The Leadenhall Building Aerial 121 600.jpg


[edit] Overview

The Leadenhall Building at 122 Leadenhall Street, is popularly known as ‘The Cheesegrater’ because of its distinctive slanting profile, created to respect a protected view of St Paul’s Cathedral from Fleet Street. It was designed by architects Rogers Stirk Harbour + Partners (RSHP) for The British Land Company plc and Oxford Properties.

The building comprises a number of architectural elements that provide clarity to the composition both as a whole and as a legible expression of its constituent parts:

The structure aims to reinforce the geometry defined by the development envelope, which in turn creates the distinctive tapering form, and takes the form of a perimeter braced ‘tube’ that defines the extent of the floor plates. The ladder frame contributes to the vertical emphasis of the building, and encloses the fire-fighting cores. The frame also visually anchors the building to the ground.
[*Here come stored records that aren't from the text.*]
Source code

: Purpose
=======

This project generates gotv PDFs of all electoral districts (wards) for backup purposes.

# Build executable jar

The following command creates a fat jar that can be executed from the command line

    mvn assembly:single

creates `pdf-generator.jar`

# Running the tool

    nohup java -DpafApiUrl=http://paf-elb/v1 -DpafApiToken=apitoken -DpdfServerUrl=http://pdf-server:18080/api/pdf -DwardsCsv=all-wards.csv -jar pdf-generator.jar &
The office floors take the form of simple rectangular plates which progressively diminish in depth by 750 mm towards the apex. They are connected to the structural ‘tube’ at every level without the need for secondary vertical columns at the perimeter.

The northern support core is conceived as a detached tower containing the passenger and goods lifts, service risers, on-floor plant and WCs. Three groups of passenger lifts serve the low, mid and high rise sections of the building, and are connected by two transfer lobbies at levels 10 and 24.

The position of the northern support core relative to the offices means the structure is not required to be over-clad with fire protection, allowing it to be designed and expressed as visible steelwork. This articulated steel frame provides clarity to the whole assemblage.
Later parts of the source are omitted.